House Financial Services Chairman Barney Frank (D-MA) today indicated that he would like to see some funds be set aside to help prevent foreclosure for homeowners who have lost their jobs. He indicates that such a bailout would be different from the earlier homeowner bailout, which sought mostly to prevent homeowners with mortgages they could not afford from losing their homes. This time, the borrowers used to be able to pay their mortgage -- before they lost their job. Now facing prolonged unemployment, those Americans' homes are also in jeopardy.
Here's what Frank said, via Bloomberg:
"We have a new wave of foreclosures coming not from people who got loans that they shouldn't have gotten, but people who got loans that they clearly could afford but prolonged unemployment has put them in a tough situation," said Frank, a Massachusetts Democrat.
I've noted in the past that this effect will increasingly be responsible for foreclosures. Frank intends to introduce legislation next week for $2 billion in rescue funds.
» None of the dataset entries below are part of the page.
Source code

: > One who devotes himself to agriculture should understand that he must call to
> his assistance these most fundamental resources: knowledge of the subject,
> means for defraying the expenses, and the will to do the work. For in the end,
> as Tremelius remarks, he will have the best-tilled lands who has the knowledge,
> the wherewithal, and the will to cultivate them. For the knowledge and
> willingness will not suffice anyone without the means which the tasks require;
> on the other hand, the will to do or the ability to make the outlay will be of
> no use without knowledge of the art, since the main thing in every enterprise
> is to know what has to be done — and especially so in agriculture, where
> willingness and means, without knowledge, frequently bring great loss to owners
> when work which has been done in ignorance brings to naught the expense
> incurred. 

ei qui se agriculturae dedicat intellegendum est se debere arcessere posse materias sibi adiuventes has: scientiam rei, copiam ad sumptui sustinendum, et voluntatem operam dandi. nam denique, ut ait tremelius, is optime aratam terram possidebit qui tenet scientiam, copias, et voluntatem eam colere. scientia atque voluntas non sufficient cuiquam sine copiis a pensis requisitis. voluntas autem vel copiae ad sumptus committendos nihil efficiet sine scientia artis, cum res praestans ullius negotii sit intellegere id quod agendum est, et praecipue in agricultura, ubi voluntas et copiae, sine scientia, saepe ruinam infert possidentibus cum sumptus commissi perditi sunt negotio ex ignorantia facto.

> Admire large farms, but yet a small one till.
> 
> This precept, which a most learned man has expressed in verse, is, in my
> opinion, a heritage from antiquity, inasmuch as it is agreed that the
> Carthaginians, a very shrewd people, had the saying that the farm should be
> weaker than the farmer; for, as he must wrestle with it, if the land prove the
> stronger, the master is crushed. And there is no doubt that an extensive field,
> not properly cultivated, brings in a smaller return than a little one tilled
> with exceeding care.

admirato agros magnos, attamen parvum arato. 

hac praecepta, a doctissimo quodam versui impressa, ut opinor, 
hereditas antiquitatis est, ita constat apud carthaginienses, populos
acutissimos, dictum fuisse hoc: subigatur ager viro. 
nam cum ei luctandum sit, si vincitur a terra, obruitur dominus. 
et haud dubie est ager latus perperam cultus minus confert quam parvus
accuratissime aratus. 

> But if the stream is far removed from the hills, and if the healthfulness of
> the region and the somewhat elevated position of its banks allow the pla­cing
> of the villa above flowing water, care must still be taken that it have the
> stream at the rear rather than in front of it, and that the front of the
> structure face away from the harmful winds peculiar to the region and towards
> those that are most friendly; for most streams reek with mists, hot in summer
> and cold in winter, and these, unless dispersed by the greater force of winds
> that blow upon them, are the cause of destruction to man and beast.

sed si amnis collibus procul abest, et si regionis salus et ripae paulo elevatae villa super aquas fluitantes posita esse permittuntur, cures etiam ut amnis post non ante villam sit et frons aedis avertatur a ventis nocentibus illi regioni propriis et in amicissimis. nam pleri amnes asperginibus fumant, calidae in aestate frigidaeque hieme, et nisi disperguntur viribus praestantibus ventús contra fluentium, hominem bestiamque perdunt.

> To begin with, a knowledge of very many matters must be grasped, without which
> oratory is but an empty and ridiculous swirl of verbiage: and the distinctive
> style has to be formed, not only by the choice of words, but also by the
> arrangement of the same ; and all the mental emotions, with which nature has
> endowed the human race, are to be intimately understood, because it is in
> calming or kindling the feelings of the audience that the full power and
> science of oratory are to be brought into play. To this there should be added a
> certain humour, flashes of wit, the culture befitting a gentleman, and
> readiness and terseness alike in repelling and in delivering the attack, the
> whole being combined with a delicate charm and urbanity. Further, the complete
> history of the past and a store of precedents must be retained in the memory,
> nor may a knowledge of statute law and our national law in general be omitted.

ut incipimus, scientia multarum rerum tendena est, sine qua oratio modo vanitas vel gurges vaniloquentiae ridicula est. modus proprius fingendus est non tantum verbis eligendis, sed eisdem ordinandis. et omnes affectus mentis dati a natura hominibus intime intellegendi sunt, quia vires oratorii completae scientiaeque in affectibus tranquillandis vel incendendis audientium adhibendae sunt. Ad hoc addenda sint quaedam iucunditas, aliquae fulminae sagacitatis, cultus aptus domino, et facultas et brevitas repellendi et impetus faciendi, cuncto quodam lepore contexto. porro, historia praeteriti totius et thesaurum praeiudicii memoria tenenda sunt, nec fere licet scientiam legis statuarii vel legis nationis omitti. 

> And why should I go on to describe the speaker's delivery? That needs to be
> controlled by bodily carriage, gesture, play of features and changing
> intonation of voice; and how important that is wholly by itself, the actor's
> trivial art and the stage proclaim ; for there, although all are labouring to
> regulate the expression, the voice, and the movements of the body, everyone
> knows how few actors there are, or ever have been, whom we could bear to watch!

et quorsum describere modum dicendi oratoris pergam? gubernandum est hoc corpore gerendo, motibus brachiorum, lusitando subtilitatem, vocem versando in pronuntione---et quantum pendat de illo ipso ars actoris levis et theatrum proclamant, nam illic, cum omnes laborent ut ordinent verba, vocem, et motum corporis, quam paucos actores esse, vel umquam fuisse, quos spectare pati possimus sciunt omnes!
I have a few observations.
First, I know that Frank says he does not want there to be overlap between those who qualify for this funding and those who last spring's homeowner bailout was intended for. But I'm not sure how you draw a distinct line. After all, anyone unemployed is probably have trouble coping with a mortgage payment -- whether they could initially afford it or not. Ultimately, however, I'm not convinced a fuzzy line between those two groups matters much to Frank. A prevented foreclosure will be the same goal either way.
What I find most interesting is the exceedingly low amount of funding he expects this will take. $2 billion is a drop in the bucket. Compare that to the $75 billion allocated to the "Making Homes Affordable" program, intended to prevent 7 to 9 million foreclosures. How far will that $2 billion go? Let's crunch some numbers.
For starters, unemployment in September was up to 15.1 million Americans. Many predict that it will be prolonged; a month or two of relief won't help. I would assert that most of these Americans would need at least six months of assistance. Many will remain unemployed for more than a year.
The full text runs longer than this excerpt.